Twyfelfontein Country Lodge

The Twyfelfontein Country Lodge is located in the Huab valley in Namibia’s Kunene region (formerly known as Damaraland). The area, known as the Twyfelfontein Uibasen Conservancy, boasts various rock engravings and paintings. These are a silent testimony to the first hunter-gatherer and subsequent Khoi-San inhabitants of 6 000 years ago, who used the area as a place of worship and shaman rituals. There are 17 different sites of rock paintings, totalling 212 stone slabs.

The developers of the lodge used natural stone and thatch and chose paint hues to match that of the surrounding rocks and plains. Recently a visitor centre was erected and was also built and designed to blend into the red sandstone of the environment. Twyfelfontein welcomes as many as 40 000 visitors per year. For those puzzled by the name: a farmer that settled on the land in 1946 named it Twyfelfontein (Afrikaans for uncertain or doubtful spring) as he was unsure whether the spring called /Ui-//aes on the farm would provide enough water.

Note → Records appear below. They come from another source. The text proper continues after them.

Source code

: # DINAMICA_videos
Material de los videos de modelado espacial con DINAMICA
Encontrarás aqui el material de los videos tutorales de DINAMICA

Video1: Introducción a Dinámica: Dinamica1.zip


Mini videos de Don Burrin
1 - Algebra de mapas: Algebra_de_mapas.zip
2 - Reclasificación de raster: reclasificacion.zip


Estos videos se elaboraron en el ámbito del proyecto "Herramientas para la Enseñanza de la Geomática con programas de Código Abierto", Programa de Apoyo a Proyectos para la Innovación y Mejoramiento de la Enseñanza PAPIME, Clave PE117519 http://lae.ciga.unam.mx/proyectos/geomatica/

Twyfelfontein was proclaimed a national monument in 1952. It first came to the attention of the wider world when Reinhard Maack included the site in a report in 1921. He is thought to have been informed of the engravings in the area by a land surveyor. The imagery suggests it was part of the Khoi-San belief system, who lived in the area up to about 1 000 years ago when they were displaced by the Damara. No Khoi-San currently inhabit the area, but the beliefs of San 800 km away give insight to the meaning of the paintings and engravings. To preserve this unique history, Twyfelfontein became Namibia’s first UNESCO World Heritage Site in 2007.